» **Exercise objective**: Please restate the listing below in full, word for word.

(Record excerpts Opens)

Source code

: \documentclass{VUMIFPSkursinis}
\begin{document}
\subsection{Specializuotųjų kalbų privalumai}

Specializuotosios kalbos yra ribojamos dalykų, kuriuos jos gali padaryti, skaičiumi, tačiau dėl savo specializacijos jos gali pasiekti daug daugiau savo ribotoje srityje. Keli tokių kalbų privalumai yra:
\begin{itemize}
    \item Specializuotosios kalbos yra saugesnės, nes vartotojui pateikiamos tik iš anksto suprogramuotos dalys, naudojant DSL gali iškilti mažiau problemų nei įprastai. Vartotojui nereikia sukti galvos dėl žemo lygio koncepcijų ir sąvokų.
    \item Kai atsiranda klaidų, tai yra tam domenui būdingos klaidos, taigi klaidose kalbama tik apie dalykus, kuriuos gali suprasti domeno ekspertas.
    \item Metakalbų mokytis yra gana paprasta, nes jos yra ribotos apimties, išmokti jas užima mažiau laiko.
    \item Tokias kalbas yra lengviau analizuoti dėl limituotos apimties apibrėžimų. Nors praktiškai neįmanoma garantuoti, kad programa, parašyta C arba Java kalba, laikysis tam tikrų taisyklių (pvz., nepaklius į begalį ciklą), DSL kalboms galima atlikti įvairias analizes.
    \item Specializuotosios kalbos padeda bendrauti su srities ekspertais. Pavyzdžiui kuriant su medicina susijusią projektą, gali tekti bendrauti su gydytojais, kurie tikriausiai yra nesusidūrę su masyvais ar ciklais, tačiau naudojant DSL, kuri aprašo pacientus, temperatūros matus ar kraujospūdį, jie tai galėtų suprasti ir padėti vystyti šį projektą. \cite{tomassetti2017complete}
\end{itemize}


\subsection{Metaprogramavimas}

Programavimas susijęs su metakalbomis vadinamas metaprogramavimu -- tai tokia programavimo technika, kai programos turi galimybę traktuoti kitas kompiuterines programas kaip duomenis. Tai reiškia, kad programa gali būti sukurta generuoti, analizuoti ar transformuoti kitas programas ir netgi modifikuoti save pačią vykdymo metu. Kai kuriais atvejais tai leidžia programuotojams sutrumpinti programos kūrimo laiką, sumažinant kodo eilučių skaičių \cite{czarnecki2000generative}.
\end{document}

(Record excerpts Closes)

» **Exercise solution**:
Source code

: \documentclass{VUMIFPSkursinis}
\begin{document}
\subsection{Specializuotųjų kalbų privalumai}

Specializuotosios kalbos yra ribojamos dalykų, kuriuos jos gali padaryti, skaičiumi, tačiau dėl savo specializacijos jos gali pasiekti daug daugiau savo ribotoje srityje. Keli tokių kalbų privalumai yra:
\begin{itemize}
    \item Specializuotosios kalbos yra saugesnės, nes vartotojui pateikiamos tik iš anksto suprogramuotos dalys, naudojant DSL gali iškilti mažiau problemų nei įprastai. Vartotojui nereikia sukti galvos dėl žemo lygio koncepcijų ir sąvokų.
    \item Kai atsiranda klaidų, tai yra tam domenui būdingos klaidos, taigi klaidose kalbama tik apie dalykus, kuriuos gali suprasti domeno ekspertas.
    \item Metakalbų mokytis yra gana paprasta, nes jos yra ribotos apimties, išmokti jas užima mažiau laiko.
    \item Tokias kalbas yra lengviau analizuoti dėl limituotos apimties apibrėžimų. Nors praktiškai neįmanoma garantuoti, kad programa, parašyta C arba Java kalba, laikysis tam tikrų taisyklių (pvz., nepaklius į begalį ciklą), DSL kalboms galima atlikti įvairias analizes.
    \item Specializuotosios kalbos padeda bendrauti su srities ekspertais. Pavyzdžiui kuriant su medicina susijusią projektą, gali tekti bendrauti su gydytojais, kurie tikriausiai yra nesusidūrę su masyvais ar ciklais, tačiau naudojant DSL, kuri aprašo pacientus, temperatūros matus ar kraujospūdį, jie tai galėtų suprasti ir padėti vystyti šį projektą. \cite{tomassetti2017complete}
\end{itemize}


\subsection{Metaprogramavimas}

Programavimas susijęs su metakalbomis vadinamas metaprogramavimu -- tai tokia programavimo technika, kai programos turi galimybę traktuoti kitas kompiuterines programas kaip duomenis. Tai reiškia, kad programa gali būti sukurta generuoti, analizuoti ar transformuoti kitas programas ir netgi modifikuoti save pačią vykdymo metu. Kai kuriais atvejais tai leidžia programuotojams sutrumpinti programos kūrimo laiką, sumažinant kodo eilučių skaičių \cite{czarnecki2000generative}.
\end{document}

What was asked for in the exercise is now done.